___ SUPPLIED DATA ___

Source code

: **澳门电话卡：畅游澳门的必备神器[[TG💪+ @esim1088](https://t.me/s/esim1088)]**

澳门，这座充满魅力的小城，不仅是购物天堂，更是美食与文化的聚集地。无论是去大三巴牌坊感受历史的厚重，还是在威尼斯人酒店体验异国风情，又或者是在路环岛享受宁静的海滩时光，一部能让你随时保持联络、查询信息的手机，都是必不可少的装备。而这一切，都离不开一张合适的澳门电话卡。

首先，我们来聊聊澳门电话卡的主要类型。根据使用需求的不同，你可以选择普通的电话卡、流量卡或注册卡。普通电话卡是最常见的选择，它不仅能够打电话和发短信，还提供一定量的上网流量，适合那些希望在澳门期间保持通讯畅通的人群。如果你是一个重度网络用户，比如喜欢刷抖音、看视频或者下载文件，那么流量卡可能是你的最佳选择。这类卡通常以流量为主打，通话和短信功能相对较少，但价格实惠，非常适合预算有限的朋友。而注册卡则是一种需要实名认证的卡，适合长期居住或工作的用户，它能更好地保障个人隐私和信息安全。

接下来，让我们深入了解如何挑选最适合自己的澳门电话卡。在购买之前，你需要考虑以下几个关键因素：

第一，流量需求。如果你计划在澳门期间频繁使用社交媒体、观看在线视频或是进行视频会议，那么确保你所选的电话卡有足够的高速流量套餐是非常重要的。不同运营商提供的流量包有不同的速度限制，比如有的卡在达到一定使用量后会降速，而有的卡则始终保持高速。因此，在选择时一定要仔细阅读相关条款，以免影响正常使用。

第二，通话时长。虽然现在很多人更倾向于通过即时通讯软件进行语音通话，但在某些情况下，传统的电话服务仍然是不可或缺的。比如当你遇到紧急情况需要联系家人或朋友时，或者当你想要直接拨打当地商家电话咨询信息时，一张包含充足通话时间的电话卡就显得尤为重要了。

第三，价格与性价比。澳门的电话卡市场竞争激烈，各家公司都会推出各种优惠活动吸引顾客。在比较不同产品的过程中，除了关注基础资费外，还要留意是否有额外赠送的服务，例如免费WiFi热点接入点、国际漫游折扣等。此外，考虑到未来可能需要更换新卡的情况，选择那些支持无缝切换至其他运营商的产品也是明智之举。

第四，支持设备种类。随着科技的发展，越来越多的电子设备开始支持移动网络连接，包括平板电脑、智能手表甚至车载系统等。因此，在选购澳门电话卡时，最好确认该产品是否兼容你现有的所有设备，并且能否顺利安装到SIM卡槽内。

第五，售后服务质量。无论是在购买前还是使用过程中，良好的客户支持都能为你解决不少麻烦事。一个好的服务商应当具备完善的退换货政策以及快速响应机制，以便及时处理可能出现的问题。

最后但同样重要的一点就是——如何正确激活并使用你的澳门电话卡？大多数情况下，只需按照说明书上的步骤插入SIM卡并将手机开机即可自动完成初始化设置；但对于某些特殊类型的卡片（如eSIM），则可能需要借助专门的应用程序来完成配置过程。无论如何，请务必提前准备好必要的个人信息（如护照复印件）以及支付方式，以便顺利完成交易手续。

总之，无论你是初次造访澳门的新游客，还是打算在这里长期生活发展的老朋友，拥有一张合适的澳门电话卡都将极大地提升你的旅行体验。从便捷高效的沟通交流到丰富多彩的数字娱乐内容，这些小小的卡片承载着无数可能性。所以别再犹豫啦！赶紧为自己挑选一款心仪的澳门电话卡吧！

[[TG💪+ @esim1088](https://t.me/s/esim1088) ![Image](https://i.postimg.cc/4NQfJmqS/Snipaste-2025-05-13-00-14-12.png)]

___

WORK TO COMPLETE
What lines above hold the word "https"? Pull each one out.

RESPONSE BOX
: **澳门电话卡：畅游澳门的必备神器[[TG💪+ @esim1088](https://t.me/s/esim1088)]**
[[TG💪+ @esim1088](https://t.me/s/esim1088) ![Image](https://i.postimg.cc/4NQfJmqS/Snipaste-2025-05-13-00-14-12.png)]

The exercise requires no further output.